SUMMARY OF THE INVENTION

[0015] In order to address and/or overcome at least some of the above-discussed shortcomings of the related art, new devices and methods are provided. Some of these methods and devices are summarized below.

[0016] According to certain embodiments of the present invention, a first method of distributing data across a network is provided. According to this first method, a step of providing a distribution device configured to distribute packets of data across a set of equal-cost paths in a network is typically provided. According to this first method, distribution of the packets across the paths is usually based on at least one attribute of each of the packets.

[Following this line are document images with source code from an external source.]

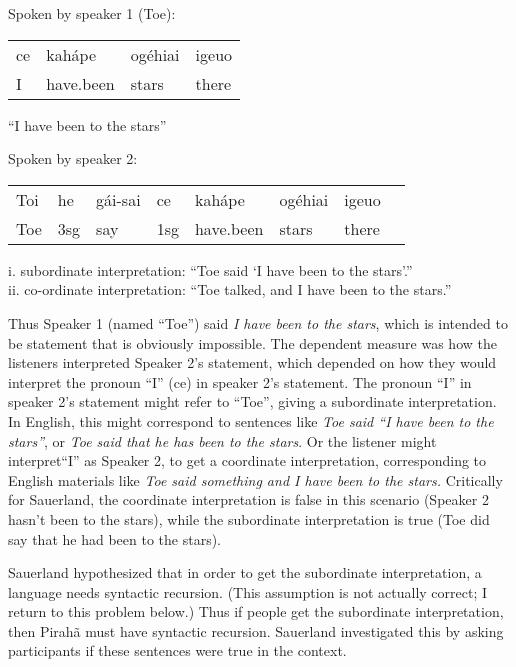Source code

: \documentclass{article}
\begin{document}
\begin{myexample}
\label{sauerland_ex}
\begin{examples}
\item \label{sauerland_ex1} Spoken by speaker 1 (Toe):\\
\begin{tabular}{l l l l}
ce & kahápe & ogéhiai & igeuo \\ 
I & have.been & stars & there\\
\end{tabular}

``I have been to the stars''

\item \label{sauerland_ex2} Spoken by speaker 2:\\
\begin{tabular}{l l l l l l l l}
Toi & he & gái-sai & ce & kahápe & ogéhiai & igeuo \\
Toe & 3sg & say & 1sg & have.been & stars & there\\
\end{tabular}


i. subordinate interpretation: ``Toe said ‘I have been to the stars’.''\\
ii. co-ordinate interpretation: ``Toe talked, and I have been to the stars.''
\end{examples}
\end{myexample}

Thus Speaker 1 (named ``Toe'') said \textit{I have been to the stars}, which is intended to be statement that is obviously impossible. The dependent measure was how the listeners interpreted Speaker 2's statement, which depended on how they would interpret the pronoun ``I'' (ce) in speaker 2’s statement. The pronoun ``I'' in speaker 2’s statement might refer to ``Toe'', giving  a subordinate interpretation. In English, this might correspond to sentences like \textit{Toe said ``I have been to the stars''}, or \textit{Toe said that he has been to the stars}. Or the listener might interpret``I'' as Speaker 2, to get a coordinate interpretation, corresponding to English materials like \textit{Toe said something and I have been to the stars.}  Critically for Sauerland, the coordinate interpretation is false in this scenario (Speaker 2 hasn’t been to the stars), while the subordinate interpretation is true (Toe did say that he had been to the stars).

Sauerland hypothesized that in order to get the subordinate interpretation, a language needs syntactic recursion. (This assumption is not actually correct; I return to this problem below.) Thus if people get the subordinate interpretation, then Pirahã must have syntactic recursion. Sauerland investigated this by asking participants if these sentences were true in the context. 
\end{document}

[0017] According to certain other embodiments of the present invention, a second method of distributing data across the network is provided. According to this second method, a distribution device is normally provided, and this distribution device is generally configured to distribute a set of packets of data across a set of equal-cost paths in the network. According to this second method, each packet in the set of packets is typically distributed across the set of equal-cost paths according to a weighted distribution.

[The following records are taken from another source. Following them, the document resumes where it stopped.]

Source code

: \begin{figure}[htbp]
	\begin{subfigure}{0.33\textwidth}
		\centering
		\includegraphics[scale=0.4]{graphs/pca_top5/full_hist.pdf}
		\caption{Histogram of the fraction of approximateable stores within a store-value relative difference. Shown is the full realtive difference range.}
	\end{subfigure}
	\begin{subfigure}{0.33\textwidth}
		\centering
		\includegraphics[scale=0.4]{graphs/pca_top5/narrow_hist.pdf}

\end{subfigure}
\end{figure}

[0018] According to yet other embodiments of the present invention, a first data packet distribution device is provided. This distribution device typically includes a set of ports and a first distribution unit. The first distribution unit often includes a device logic. Usually, the first distribution unit is configured to use the device logic to distribute a packet of data entering the device through a first port among the set of ports to a second port among the set of ports. Normally, the device logic includes a first lookup unit that itself generally includes an acknowledgement unit for acknowledging whether multiple equal-cost paths exist, a first referencing unit for referencing a second lookup unit when multiple equal-cost paths do exist, and a second referencing unit for referencing a third lookup unit otherwise. Typically, the device logic also includes the second lookup unit that itself includes a second distribution unit for distributing the packet across the set of ports and a third referencing unit for referencing the third lookup unit. Also, the device logic commonly includes the third lookup unit, that itself usually includes a selection unit for selecting the second port.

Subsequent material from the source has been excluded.